WHAT THE TASK ASKS >> Starting with the first line below, extract each line through the one that contains "Each edge has", inclusive, excluding pictures.

(Extracted data entries)
----
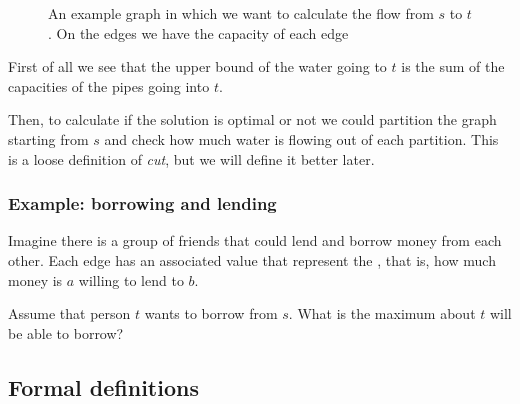 \documentclass[14pt]{extarticle}
\begin{document}
\begin{figure}[H]
    \centering
    \caption{An example graph in which we want to calculate the flow from $s$ to $t$. On the edges we have the capacity of each edge}
    \label{fig:flow}
\end{figure}

First of all we see that the upper bound of the water going to $t$ is the sum of the capacities of the pipes going into $t$.

Then, to calculate if the solution is optimal or not we could partition the graph starting from $s$ and check how much water is flowing out of each partition.
This is a loose definition of \emph{cut}, but we will define it better later.

\subsubsection{Example: borrowing and lending}

Imagine there is a group of friends that could lend and borrow money from each other.
Each edge has an associated value that represent the , that is, how much money is $a$ willing to lend to $b$.

Assume that person $t$ wants to borrow from $s$. What is the maximum about $t$ will be able to borrow?

\subsection{Formal definitions}
\end{document}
----
OUTPUT FOR THIS EXERCISE >>
 \documentclass[14pt]{extarticle}
\begin{document}
\begin{figure}[H]
    \centering
    \caption{An example graph in which we want to calculate the flow from $s$ to $t$. On the edges we have the capacity of each edge}
    \label{fig:flow}
\end{figure}

First of all we see that the upper bound of the water going to $t$ is the sum of the capacities of the pipes going into $t$.

Then, to calculate if the solution is optimal or not we could partition the graph starting from $s$ and check how much water is flowing out of each partition.
This is a loose definition of \emph{cut}, but we will define it better later.

\subsubsection{Example: borrowing and lending}

Imagine there is a group of friends that could lend and borrow money from each other.
Each edge has an associated value that represent the , that is, how much money is $a$ willing to lend to $b$.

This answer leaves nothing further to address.